#### REQUIRED WORK:
Extract the opening line of the entries and every line after it, stopping at and including the line that contains "I can very briefly". Do not include pictures.

SUPPLIED DATA: Begin

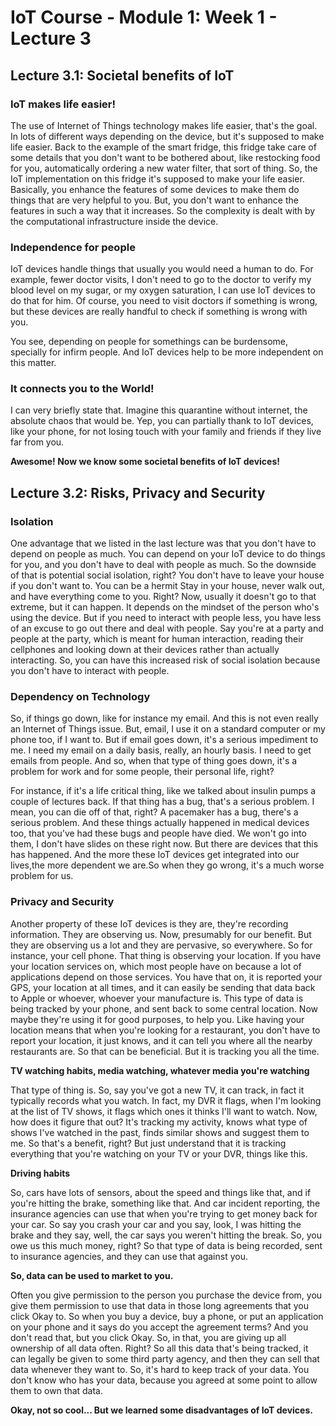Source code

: # IoT Course - Module 1: Week 1 - Lecture 3

## Lecture 3.1: Societal benefits of IoT

### IoT makes life easier!

The use of Internet of Things technology makes life easier, that's the goal. In lots of different ways depending on the device, but it's supposed to make life easier. Back to the example of the smart fridge, this fridge take care of some details that you don't want to be bothered about, like restocking food for you, automatically ordering a new water filter, that sort of thing. So, the IoT implementation on this fridge it's supposed to make your life easier. Basically, you enhance the features of some devices to make them do things that are very helpful to you. But, you don't want to enhance the features in such a way that it increases. So the complexity is dealt with by the computational infrastructure inside the device. 

### Independence for people

IoT devices handle things that usually you would need a human to do. For example, fewer doctor visits, I don't need to go to the doctor to verify my blood level on my sugar, or my oxygen saturation, I can use IoT devices to do that for him. Of course, you need to visit doctors if something is wrong, but these devices are really handful to check if something is wrong with you.

You see, depending on people for somethings can be burdensome, specially for infirm people. And IoT devices help to be more independent on this matter.

### It connects you to the World!

 I can very briefly state that. Imagine this quarantine without internet, the absolute chaos that would be. Yep, you can partially thank to IoT devices, like your phone, for not losing touch with your family and friends if they live far from you.

**Awesome! Now we know some societal benefits of IoT devices!**

## Lecture 3.2: Risks, Privacy and Security

### Isolation

One advantage that we listed in the last lecture was that you don't have to depend on people as much. You can depend on your IoT device to do things for you, and you don't have to deal with people as much. So the downside of that is potential social isolation, right? You don't have to leave your house if you don't want to. You can be a hermit Stay in your house, never walk out, and have everything come to you. Right? Now, usually it doesn't go to that extreme, but it can happen. It depends on the mindset of the person who's using the device. But if you need to interact with people less, you have less of an excuse to go out there and deal with people. Say you're at a party and people at the party, which is meant for human interaction, reading their cellphones and looking down at their devices rather than actually interacting. So, you can have this increased risk of social isolation because you don't have to interact with people. 

### Dependency on Technology

So, if things go down, like for instance my email. And this is not even really an Internet of Things issue. But, email, I use it on a standard computer or my phone too, if I want to. But if email goes down, it's a serious impediment to me. I need my email on a daily basis, really, an hourly basis. I need to get emails from people. And so, when that type of thing goes down, it's a problem for work and for some people, their personal life, right?


For instance, if it's a life critical thing, like we talked about insulin pumps a couple of lectures back. If that thing has a bug, that's a serious problem. I mean, you can die off of that, right? A pacemaker has a bug, there's a serious problem. And these things actually happened in medical devices too, that you've had these bugs and people have died. We won't go into them, I don't have slides on these right now. But there are devices that this has happened. And the more these IoT devices get integrated into our lives,the more dependent we are.So when they go wrong, it's a much worse problem for us. 

### Privacy and Security

Another property of these IoT devices is they are, they're recording information. They are observing us. Now, presumably for our benefit. But they are observing us a lot and they are pervasive, so everywhere. So for instance, your cell phone. That thing is observing your location. If you have your location services on, which most people have on because a lot of applications depend on those services. You have that on, it is reported your GPS, your location at all times, and it can easily be sending that data back to Apple or whoever, whoever your manufacture is. This type of data is being tracked by your phone, and sent back to some central location. Now maybe they're using it for good purposes, to help you. Like having your location means that when you're looking for a restaurant, you don't have to report your location, it just knows, and it can tell you where all the nearby restaurants are. So that can be beneficial. But it is tracking you all the time.

**TV watching habits, media watching, whatever media you're watching** 

That type of thing is. So, say you've got a new TV, it can track, in fact it typically records what you watch. In fact, my DVR it flags, when I'm looking at the list of TV shows, it flags which ones it thinks I'll want to watch. Now, how does it figure that out? It's tracking my activity, knows what type of shows I've watched in the past, finds similar shows and suggest them to me. So that's a benefit, right? But just understand that it is tracking everything that you're watching on your TV or your DVR, things like this. 

**Driving habits** 

So, cars have lots of sensors, about the speed and things like that, and if you're hitting the brake, something like that. And car incident reporting, the insurance agencies can use that when you're trying to get money back for your car. So say you crash your car and you say, look, I was hitting the brake and they say, well, the car says you weren't hitting the break. So, you owe us this much money, right? So that type of data is being recorded, sent to insurance agencies, and they can use that against you. 

**So, data can be used to market to you.**

Often you give permission to the person you purchase the device from, you give them permission to use that data in those long agreements that you click Okay to. So when you buy a device, buy a phone, or put an application on your phone and it says do you accept the agreement terms? And you don't read that, but you click Okay. So, in that, you are giving up all ownership of all data often. Right? So all this data that's being tracked, it can legally be given to some third party agency, and then they can sell that data whenever they want to. So, it's hard to keep track of your data. You don't know who has your data, because you agreed at some point to allow them to own that data.

**Okay, not so cool... But we learned some disadvantages of IoT devices.**
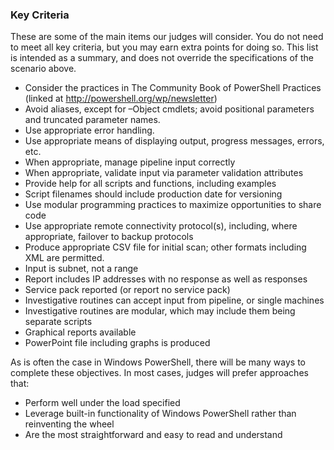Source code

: ### Key Criteria
These are some of the main items our judges will consider. You do not need to meet all key criteria, but you may earn extra points for doing so. This list is intended as a summary, and does not override the specifications of the scenario above.
- Consider the practices in The Community Book of PowerShell Practices (linked at http://powershell.org/wp/newsletter)
- Avoid aliases, except for –Object cmdlets; avoid positional parameters and truncated parameter names.
- Use appropriate error handling.
- Use appropriate means of displaying output, progress messages, errors, etc.
- When appropriate, manage pipeline input correctly
- When appropriate, validate input via parameter validation attributes
- Provide help for all scripts and functions, including examples
- Script filenames should include production date for versioning
- Use modular programming practices to maximize opportunities to share code
- Use appropriate remote connectivity protocol(s), including, where appropriate, failover to backup protocols
- Produce appropriate CSV file for initial scan; other formats including XML are permitted.
- Input is subnet, not a range
- Report includes IP addresses with no response as well as responses
- Service pack reported (or report no service pack)
- Investigative routines can accept input from pipeline, or single machines
- Investigative routines are modular, which may include them being separate scripts
- Graphical reports available
- PowerPoint file including graphs is produced

As is often the case in Windows PowerShell, there will be many ways to complete these objectives. In most cases, judges will prefer approaches that:
- Perform well under the load specified
- Leverage built-in functionality of Windows PowerShell rather than reinventing the wheel
- Are the most straightforward and easy to read and understand
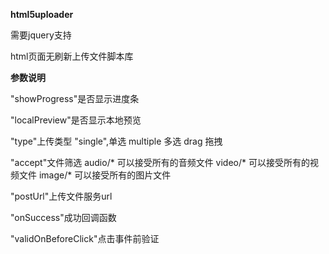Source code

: **html5uploader**

需要jquery支持

html页面无刷新上传文件脚本库

**参数说明**

"showProgress"是否显示进度条

"localPreview"是否显示本地预览

"type"上传类型 "single",单选  multiple 多选  drag 拖拽

"accept"文件筛选 audio/* 可以接受所有的音频文件 video/*	可以接受所有的视频文件 image/*	可以接受所有的图片文件

"postUrl"上传文件服务url

"onSuccess"成功回调函数

"validOnBeforeClick"点击事件前验证

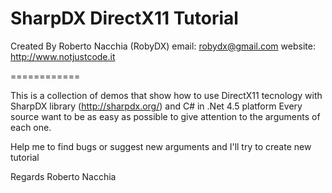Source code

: SharpDX DirectX11 Tutorial
============
Created By Roberto Nacchia (RobyDX)
email: robydx@gmail.com
website: http://www.notjustcode.it

============

This is a collection of demos that show how to use DirectX11 tecnology with SharpDX library (http://sharpdx.org/) and C# in .Net 4.5 platform 
Every source want to be as easy as possible to give attention to the arguments of each one.

Help me to find bugs or suggest new arguments and I'll try to create new tutorial

Regards
Roberto Nacchia

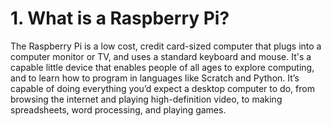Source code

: # 1. What is a Raspberry Pi?

The Raspberry Pi is a low cost, credit card-sized computer that plugs into a computer monitor or TV, and uses a standard keyboard and mouse. It's a capable little device that enables people of all ages to explore computing, and to learn how to program in languages like Scratch and Python. It’s capable of doing everything you’d expect a desktop computer to do, from browsing the internet and playing high-definition video, to making spreadsheets, word processing, and playing games.
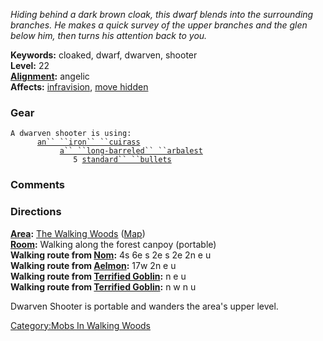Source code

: *Hiding behind a dark brown cloak, this dwarf blends into the
surrounding branches. He makes a quick survey of the upper branches and
the glen below him, then turns his attention back to you.*

**Keywords:** cloaked, dwarf, dwarven, shooter  
**Level:** 22  
**[Alignment](Alignment "wikilink"):** angelic  
**Affects:** [infravision](Infravision.md "wikilink"), [move
hidden](Move_Hidden.md "wikilink")  

### Gear

`A dwarven shooter is using:`  
<worn on body>`      `[`an`` ``iron`` ``cuirass`](Iron_Cuirass.md "wikilink")  
<wielded>`           `[`a`` ``long-barreled`` ``arbalest`](Long-Barreled_Arbalest.md "wikilink")  
<held>`              5 `[`standard`` ``bullets`](Standard_Bullets.md "wikilink")

### Comments

### Directions

**[Area](:Category:Areas.md "wikilink"):** [The Walking
Woods](:Category:Walking_Woods.md "wikilink")
([Map](Walking_Woods_Map.md "wikilink"))  
**[Room](:Category:Rooms.md "wikilink"):** Walking along the forest
canpoy (portable)  
**Walking route from [Nom](Nom "wikilink"):** 4s 6e s 2e s 2e 2n e u  
**Walking route from [Aelmon](Aelmon "wikilink"):** 17w 2n e u  
**Walking route from [Terrified Goblin](Terrified_Goblin "wikilink"):**
n e u  
**Walking route from [Terrified Goblin](Terrified_Goblin "wikilink"):**
n w n u

Dwarven Shooter is portable and wanders the area's upper level.

[Category:Mobs In Walking
Woods](Category:Mobs_In_Walking_Woods "wikilink")
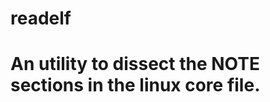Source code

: # readelf

An utility to dissect the NOTE sections in the linux core file.
==================================================================

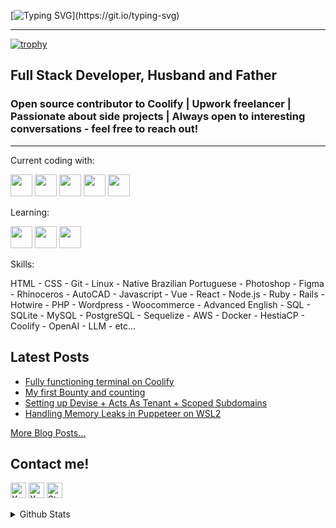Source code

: [![Typing SVG](https://readme-typing-svg.demolab.com?font=Fira+Mono&weight=900&size=32&pause=1000&color=00F706&random=false&width=435&lines=Hey%2C+there!;Thanks+for+visiting!)](https://git.io/typing-svg)

---

[![trophy](https://github-profile-trophy.vercel.app/?username=LEstradioto)](https://github.com/ryo-ma/github-profile-trophy)

## Full Stack Developer, Husband and Father

### Open source contributor to Coolify | Upwork freelancer | Passionate about side projects | Always open to interesting conversations - feel free to reach out!

---

Current coding with:

<img src="https://img.shields.io/badge/Laravel-black?logo=laravel" height="35px" /> <img src="https://img.shields.io/badge/Rails-black?logo=rubyonrails&logoColor=darkred" height="35px" /> <img src="https://img.shields.io/badge/Vue-black?logo=vuedotjs" height="35px" /> <img src="https://img.shields.io/badge/Hotwire-black?logo=hotwire" height="35px" /> <img src="https://img.shields.io/badge/Docker-black?logo=docker" height="35px" />

Learning:

<img src="https://img.shields.io/badge/Rust-black?logo=rust" height="35px" /> <img src="https://img.shields.io/badge/React-black?logo=react" height="35px" /> <img src="https://img.shields.io/badge/Kubernetes-black?logo=kubernetes" height="35px" />

Skills:

HTML - CSS - Git - Linux - Native Brazilian Portuguese - Photoshop - Figma - Rhinoceros - AutoCAD - Javascript - Vue - React - Node.js - Ruby - Rails - Hotwire - PHP - Wordpress - Woocommerce - Advanced English - SQL - SQLite - MySQL - PostgreSQL - Sequelize - AWS - Docker - HestiaCP - Coolify - OpenAI - LLM - etc...


## Latest Posts

<!-- START POSTS -->
- [Fully functioning terminal on Coolify](https://luanestradioto.com/blog/fully-functioning-terminal-on-coolify)
- [My first Bounty and counting](https://luanestradioto.com/blog/my-first-bounty-and-counting-copy-2)
- [Setting up Devise + Acts As Tenant + Scoped Subdomains](https://luanestradioto.com/blog/setting-up-devise-acts-as-tenant-scoped-subdomains)
- [Handling Memory Leaks in Puppeteer on WSL2](https://luanestradioto.com/blog/handling-memory-leaks-in-puppeteer-on-wsl2)
<!-- END POSTS -->

[More Blog Posts...](https://luanestradioto.com/blog)

## Contact me!
[<img src="https://img.shields.io/badge/email-282C34?logo=gmail&logoColor=white&style=for-the-badge" alt="X.com logo" title="X.com" height="25" target="_blank" />](mailto:luanestradioto@gmail.com)
[<img src="https://img.shields.io/badge/X.com-282C34?logo=x&logoColor=white&style=for-the-badge" alt="X.com logo" title="X.com" height="25" target="_blank" />](https://x.com/EstradiotoLuan)
[<img src="https://img.shields.io/badge/Stack%20Overflow-282C34?logo=stackoverflow&logoColor=FE7A16&style=for-the-badge" alt="Stack Overflow logo" title="Stack Overflow" height="25" target="_blank" />](https://stackoverflow.com/users/19746527/lestra)
<details>
<summary>Github Stats</summary>

![Lestra's GitHub stats](https://github-readme-stats.vercel.app/api?username=lestradioto&show_icons=true&theme=tokyonight)

</details>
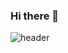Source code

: ### Hi there 👋

![header](https://capsule-render.vercel.app/api?type=waving&color=auto&height=300&section=header&text=이슈깃허브&fontSize=90)
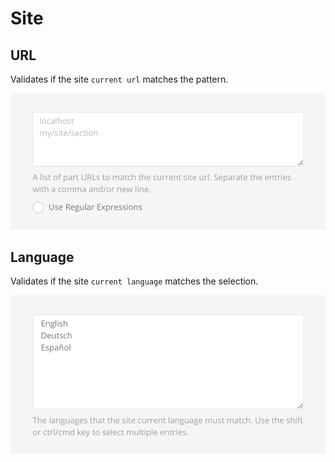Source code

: # Site

## URL

Validates if the site `current url` matches the pattern.

![Url Rule](./assets/rule-url.png)

## Language

Validates if the site `current language` matches the selection.

![Language Rule](./assets/rule-language.png)
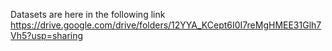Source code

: Datasets are here in the following link
https://drive.google.com/drive/folders/12YYA_KCept6I0I7reMgHMEE31Glh7Vh5?usp=sharing
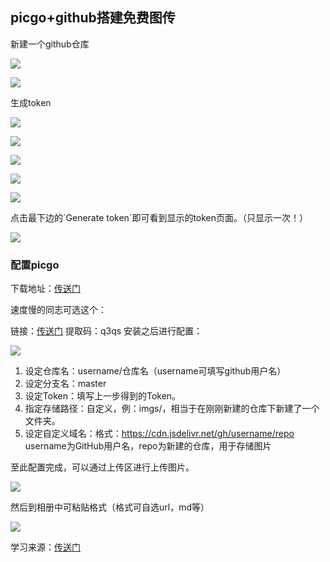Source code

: ## picgo+github搭建免费图传


<p class="note note-success">新建一个github仓库</p>

![](https://cdn.jsdelivr.net/gh/pingfan443/blog-imgs/imgs20200702161344.png)

![](https://cdn.jsdelivr.net/gh/pingfan443/blog-imgs/imgs20200702161336.png)

<p class="note note-success">生成token</p>

![](https://cdn.jsdelivr.net/gh/pingfan443/blog-imgs/imgs20200702161337.png)

![](https://cdn.jsdelivr.net/gh/pingfan443/blog-imgs/imgs20200702161338.png)

![](https://cdn.jsdelivr.net/gh/pingfan443/blog-imgs/imgs20200702161340.png)

![](https://cdn.jsdelivr.net/gh/pingfan443/blog-imgs/imgs20200702161339.png)

![](https://cdn.jsdelivr.net/gh/pingfan443/blog-imgs/imgs20200702161341.png)


<p class="note note-success">点击最下边的`Generate token`即可看到显示的token页面。（只显示一次！）</p>

![](https://cdn.jsdelivr.net/gh/pingfan443/blog-imgs/imgs20200702162125.png)

### 配置picgo

下载地址：[传送门](https://github.com/Molunerfinn/PicGo)

速度慢的同志可选这个：

链接：[传送门](https://pan.baidu.com/s/12Hhu5yTL4-ECM54M1oc1Mw )
提取码：q3qs 
安装之后进行配置：

![](https://cdn.jsdelivr.net/gh/pingfan443/blog-imgs/imgs20200702161342.png)

1. 设定仓库名：username/仓库名（username可填写github用户名）
2. 设定分支名：master
3. 设定Token：填写上一步得到的Token。
4. 指定存储路径：自定义，例：imgs/，相当于在刚刚新建的仓库下新建了一个文件夹。
5. 设定自定义域名：格式：https://cdn.jsdelivr.net/gh/username/repo
   username为GitHub用户名，repo为新建的仓库，用于存储图片

至此配置完成，可以通过上传区进行上传图片。

![](https://cdn.jsdelivr.net/gh/pingfan443/blog-imgs/imgs20200702161343.png)

然后到相册中可粘贴格式（格式可自选url，md等）

![](https://cdn.jsdelivr.net/gh/pingfan443/blog-imgs/imgs20200702161345.png)

学习来源：[传送门](https://yafine-blog.cn/posts/eb3a.html)
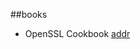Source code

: ##books
* OpenSSL Cookbook
   [addr](https://www.feistyduck.com/library/openssl-cookbook/?t=a68e8:ffc72b4485414c76)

SUPPLIED DATA: End

#### REPLY:
Source code

: # IoT Course - Module 1: Week 1 - Lecture 3

## Lecture 3.1: Societal benefits of IoT

### IoT makes life easier!

The use of Internet of Things technology makes life easier, that's the goal. In lots of different ways depending on the device, but it's supposed to make life easier. Back to the example of the smart fridge, this fridge take care of some details that you don't want to be bothered about, like restocking food for you, automatically ordering a new water filter, that sort of thing. So, the IoT implementation on this fridge it's supposed to make your life easier. Basically, you enhance the features of some devices to make them do things that are very helpful to you. But, you don't want to enhance the features in such a way that it increases. So the complexity is dealt with by the computational infrastructure inside the device. 

### Independence for people

IoT devices handle things that usually you would need a human to do. For example, fewer doctor visits, I don't need to go to the doctor to verify my blood level on my sugar, or my oxygen saturation, I can use IoT devices to do that for him. Of course, you need to visit doctors if something is wrong, but these devices are really handful to check if something is wrong with you.

You see, depending on people for somethings can be burdensome, specially for infirm people. And IoT devices help to be more independent on this matter.

### It connects you to the World!

 I can very briefly state that. Imagine this quarantine without internet, the absolute chaos that would be. Yep, you can partially thank to IoT devices, like your phone, for not losing touch with your family and friends if they live far from you.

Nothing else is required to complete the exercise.